## EXERCISE AIM
Starting at the first line of the entries, extract each line up to and including the one that contains "TL;DR: 本文提出利用大", but leave out the pictures.
..............................
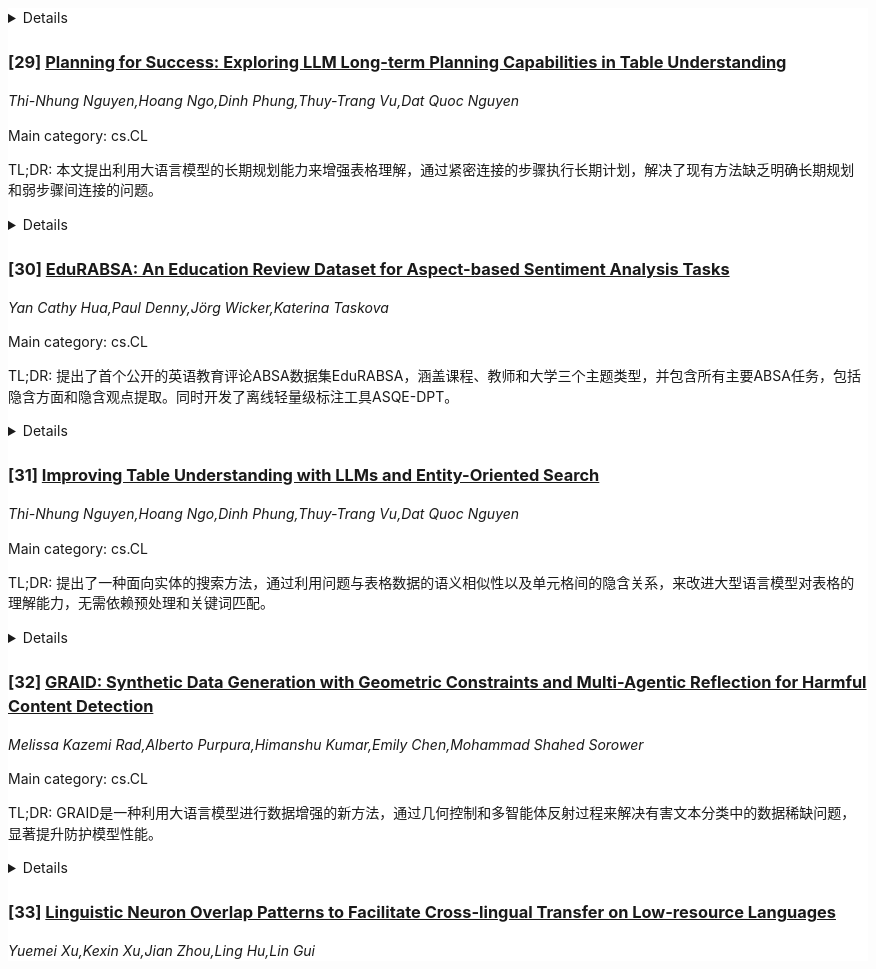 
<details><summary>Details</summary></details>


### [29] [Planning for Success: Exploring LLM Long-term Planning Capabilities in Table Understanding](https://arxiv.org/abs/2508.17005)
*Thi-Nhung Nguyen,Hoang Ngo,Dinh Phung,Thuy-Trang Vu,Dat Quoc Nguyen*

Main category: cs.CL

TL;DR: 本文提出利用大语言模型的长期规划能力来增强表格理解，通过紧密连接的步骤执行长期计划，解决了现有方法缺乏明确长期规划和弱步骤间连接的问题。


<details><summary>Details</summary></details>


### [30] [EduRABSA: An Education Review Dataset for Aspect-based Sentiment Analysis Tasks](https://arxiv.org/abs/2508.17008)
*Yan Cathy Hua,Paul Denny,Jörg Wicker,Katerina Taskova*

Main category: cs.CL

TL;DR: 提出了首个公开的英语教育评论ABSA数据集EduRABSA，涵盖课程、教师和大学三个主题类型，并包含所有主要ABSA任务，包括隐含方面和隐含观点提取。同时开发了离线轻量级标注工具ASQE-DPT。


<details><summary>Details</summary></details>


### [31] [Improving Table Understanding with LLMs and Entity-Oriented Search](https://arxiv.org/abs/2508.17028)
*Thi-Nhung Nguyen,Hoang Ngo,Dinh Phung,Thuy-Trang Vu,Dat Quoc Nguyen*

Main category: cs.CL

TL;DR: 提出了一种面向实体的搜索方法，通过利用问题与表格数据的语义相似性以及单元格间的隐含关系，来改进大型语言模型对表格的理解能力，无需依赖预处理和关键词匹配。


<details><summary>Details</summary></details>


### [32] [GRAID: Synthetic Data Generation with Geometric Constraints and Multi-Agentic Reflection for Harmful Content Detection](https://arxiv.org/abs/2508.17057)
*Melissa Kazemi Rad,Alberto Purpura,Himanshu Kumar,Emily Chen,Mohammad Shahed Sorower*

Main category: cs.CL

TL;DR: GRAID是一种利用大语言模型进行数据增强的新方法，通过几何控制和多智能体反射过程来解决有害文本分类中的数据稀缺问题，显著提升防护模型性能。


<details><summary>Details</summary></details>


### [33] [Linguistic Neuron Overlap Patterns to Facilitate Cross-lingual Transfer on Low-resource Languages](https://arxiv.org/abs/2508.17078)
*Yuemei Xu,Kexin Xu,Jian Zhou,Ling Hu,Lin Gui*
..............................
## RESULT BELOW
<details><summary>Details</summary></details>


### [29] [Planning for Success: Exploring LLM Long-term Planning Capabilities in Table Understanding](https://arxiv.org/abs/2508.17005)
*Thi-Nhung Nguyen,Hoang Ngo,Dinh Phung,Thuy-Trang Vu,Dat Quoc Nguyen*

Main category: cs.CL

TL;DR: 本文提出利用大语言模型的长期规划能力来增强表格理解，通过紧密连接的步骤执行长期计划，解决了现有方法缺乏明确长期规划和弱步骤间连接的问题。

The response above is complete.